- _Task requirements_:
From the entries below, count the lines with "where". Write only the count.

* * * * * * * * *

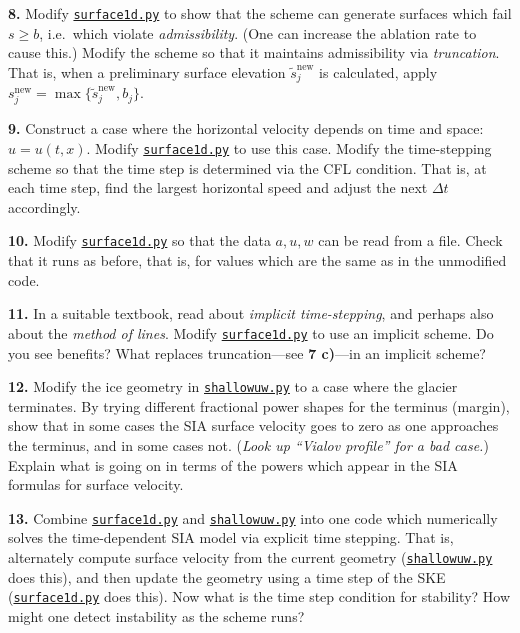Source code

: \documentclass[12pt]{amsart}
\newcommand{\prob}[1]{\bigskip\noindent\textbf{#1.}\quad }
\begin{document}
\prob{8}  Modify \href{https://github.com/bueler/mccarthy/blob/master/py/surface1d.py}{\texttt{surface1d.py}} to show that the scheme can generate surfaces which fail $s\ge b$, i.e.~which violate \emph{admissibility}.  (One can increase the ablation rate to cause this.)  Modify the scheme so that it maintains admissibility via \emph{truncation}.  That is, when a preliminary surface elevation ${\tilde s}_j^{\text{new}}$ is calculated, apply $s_j^{\text{new}} = \max\{{\tilde s}_j^{\text{new}},b_j\}$.

\prob{9}  Construct a case where the horizontal velocity depends on time and space: $u=u(t,x)$.  Modify \href{https://github.com/bueler/mccarthy/blob/master/py/surface1d.py}{\texttt{surface1d.py}} to use this case.  Modify the time-stepping scheme so that the time step is determined via the CFL condition.  That is, at each time step, find the largest horizontal speed and adjust the next $\Delta t$ accordingly.

\prob{10}  Modify \href{https://github.com/bueler/mccarthy/blob/master/py/surface1d.py}{\texttt{surface1d.py}} so that the data $a,u,w$ can be read from a file.  Check that it runs as before, that is, for values which are the same as in the unmodified code.

\prob{11}  In a suitable textbook, read about \emph{implicit time-stepping}, and perhaps also about the \emph{method of lines}.  Modify \href{https://github.com/bueler/mccarthy/blob/master/py/surface1d.py}{\texttt{surface1d.py}} to use an implicit scheme.  Do you see benefits?  What replaces truncation---see \textbf{7 c)}---in an implicit scheme?

\prob{12}  Modify the ice geometry in \href{https://github.com/bueler/mccarthy/blob/master/py/shallowuw.py}{\texttt{shallowuw.py}} to a case where the glacier terminates.  By trying different fractional power shapes for the terminus (margin), show that in some cases the SIA surface velocity goes to zero as one approaches the terminus, and in some cases not.  (\emph{Look up ``Vialov profile'' for a bad case.})  Explain what is going on in terms of the powers which appear in the SIA formulas for surface velocity.

\prob{13}  Combine \href{https://github.com/bueler/mccarthy/blob/master/py/surface1d.py}{\texttt{surface1d.py}} and \href{https://github.com/bueler/mccarthy/blob/master/py/shallowuw.py}{\texttt{shallowuw.py}} into one code which numerically solves the time-dependent SIA model via explicit time stepping.  That is, alternately compute surface velocity from the current geometry (\href{https://github.com/bueler/mccarthy/blob/master/py/shallowuw.py}{\texttt{shallowuw.py}} does this), and then update the geometry using a time step of the SKE (\href{https://github.com/bueler/mccarthy/blob/master/py/surface1d.py}{\texttt{surface1d.py}} does this).  Now what is the time step condition for stability?  How might one detect instability as the scheme runs?
\end{document}
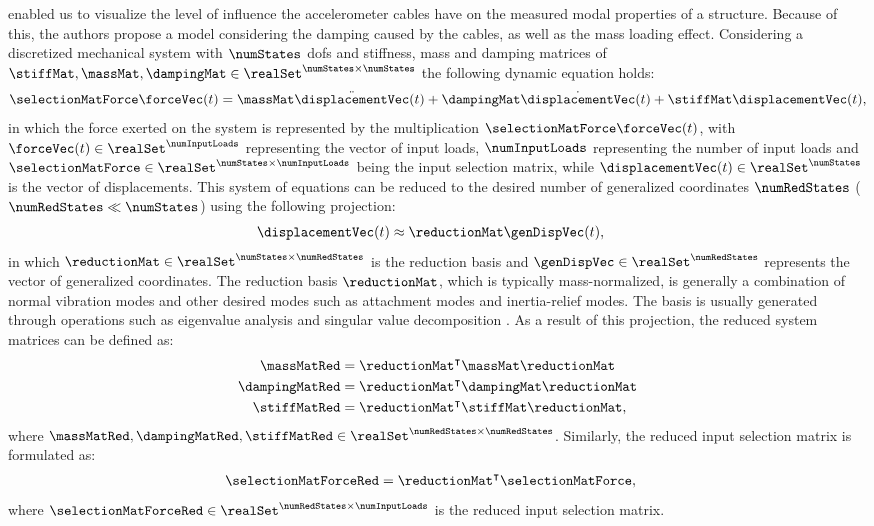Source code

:  enabled us to visualize the level of influence the accelerometer cables have on the measured modal properties of a structure. Because of this, the authors propose a model considering the damping caused by the cables, as well as the mass loading effect. Considering a discretized mechanical system with \(\numStates\) \glspl{dof} and stiffness, mass and damping matrices of \(\stiffMat,\massMat,\dampingMat \in \realSet^{\numStates \times \numStates}\) the following dynamic equation holds:
\begin{align}
    \selectionMatForce \forceVec (t) = \massMat \ddot{\displacementVec}(t) + \dampingMat \dot{\displacementVec}(t) + \stiffMat \displacementVec (t),
\end{align}
in which the force exerted on the system is represented by the multiplication \(\selectionMatForce \forceVec (t)\), with \(\forceVec (t) \in \realSet^{\numInputLoads}\) representing the vector of input loads, \(\numInputLoads\) representing the number of input loads and \(\selectionMatForce \in \realSet^{\numStates \times \numInputLoads}\) being the input selection matrix, while \(\displacementVec(t) \in \realSet^{\numStates}\) is the vector of displacements. This system of equations can be reduced to the desired number of generalized coordinates \(\numRedStates\) (\(\numRedStates \ll \numStates \)) using the following projection:
\begin{align}
    \displacementVec (t) & \approx \reductionMat \genDispVec (t),
\end{align}
in which \(\reductionMat \in \realSet^{\numStates \times \numRedStates}\) is the reduction basis and \( \genDispVec \in \realSet^{\numRedStates} \) represents the vector of generalized coordinates. The reduction basis \( \reductionMat \), which is typically mass-normalized, is generally a combination of normal vibration modes and other desired modes such as attachment modes and inertia-relief modes. The basis is usually generated through operations such as eigenvalue analysis and singular value decomposition \cite{besselink_comparison_2013}. As a result of this projection, the reduced system matrices can be defined as:
\begin{align}
    \massMatRed    & = \reductionMat^\intercal \massMat \reductionMat    \\
    \dampingMatRed & = \reductionMat^\intercal \dampingMat \reductionMat \\
    \stiffMatRed   & = \reductionMat^\intercal \stiffMat \reductionMat,
\end{align}
where \(\massMatRed,\dampingMatRed,\stiffMatRed \in \realSet^{\numRedStates \times \numRedStates}\). Similarly, the reduced input selection matrix is formulated as:
\begin{align}
    \selectionMatForceRed & = \reductionMat^\intercal \selectionMatForce,
\end{align}
where \( \selectionMatForceRed \in \realSet^{\numRedStates \times \numInputLoads} \) is the reduced input selection matrix.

* * * * * * * * *

- _Solution_:
4